The mother of two grown children had a passion for helping struggling students. She tutored an autistic child who was nonverbal this summer, taught summer classes at a school for children with disabilities and previously spent time teaching at the Triad Alternative School, a place for children who have struggled elsewhere.
“The thing that made her so good at that is she’s nonjudgmental, she’s the most forgiving person and just had the ability to accept people and students where they were,” said Cook’s sister, Bethanne Bearden.
Her grandchildren called her “Nene” and she liked that. Anita Smith also liked country music, particularly Willie Nelson’s “Always on My Mind,” and was known for her fried chicken dinners with macaroni and cheese and “the best homemade biscuits ever baked,” according to her obituary.

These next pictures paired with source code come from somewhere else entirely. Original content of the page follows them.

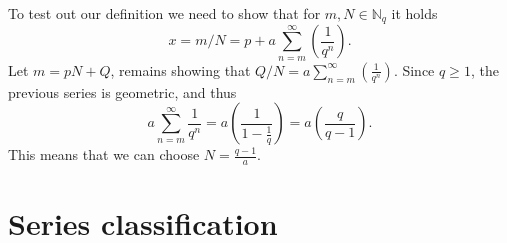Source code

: \documentclass{article}
\theoremstyle{remark}
\begin{document}
\begin{enumerate}
\begin{enumerate}
        To test out our definition we need to show that for $m,N \in \mathbb{N}_q$ it holds
        \[
        x = m/N = p + a\sum_{n=m}^{\infty} \left(\frac{1}{q^n} \right).
        \]
        Let $m = pN+Q$, remains showing that $Q/N = a\sum_{n=m}^{\infty} \left(\frac{1}{q^n} \right)$.
        Since $q \geq 1$, the previous series is geometric, and thus 
        \[
        a\sum_{n=m}^{\infty}\frac{1}{q^n} = a \left( \frac{1}{1-\frac{1}{q}} \right) = a \left(\frac{q}{q-1}\right).
        \]
        This means that we can choose $N = \frac{q-1}{a}$.

    \end{enumerate}

\end{enumerate}
\section*{Series classification}
\end{document}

A native of Indiana who lived in Kentucky for years and moved to Nokomis 13 years ago to be closer to one of her sons and his family, Smith’s life changed in a big way recently when she moved into an assisted living center. She was eager to have more of a social life.
“She was all excited about a new chapter in her life,” said Noel Hudson, one of Smith’s four sons. “She had just gotten an assisted living an apartment but she only made it two days in assisted living when she fell and broke her hip and she had to go in and get hip surgery and somewhere in this process she got COVID.”
There were multiple complications that likely made Smith more susceptible to COVID-19, including her age, her recent hip break and a problem she had with fluid building up in her heart.
“You add heart failure to hip surgery and catching COVID and being 85 years old, it’s a tough formula,” Hudson said.
There has been talk nationwide about vaccine mandates for health care workers, but Hudson said it’s a “thorny issue” and he can see both sides.
“I think it’s a natural human reaction when you’re stressed to want to make a firm decision but I don’t think that’s really within our grasp right now,” he said. “But I hate it for my mom.”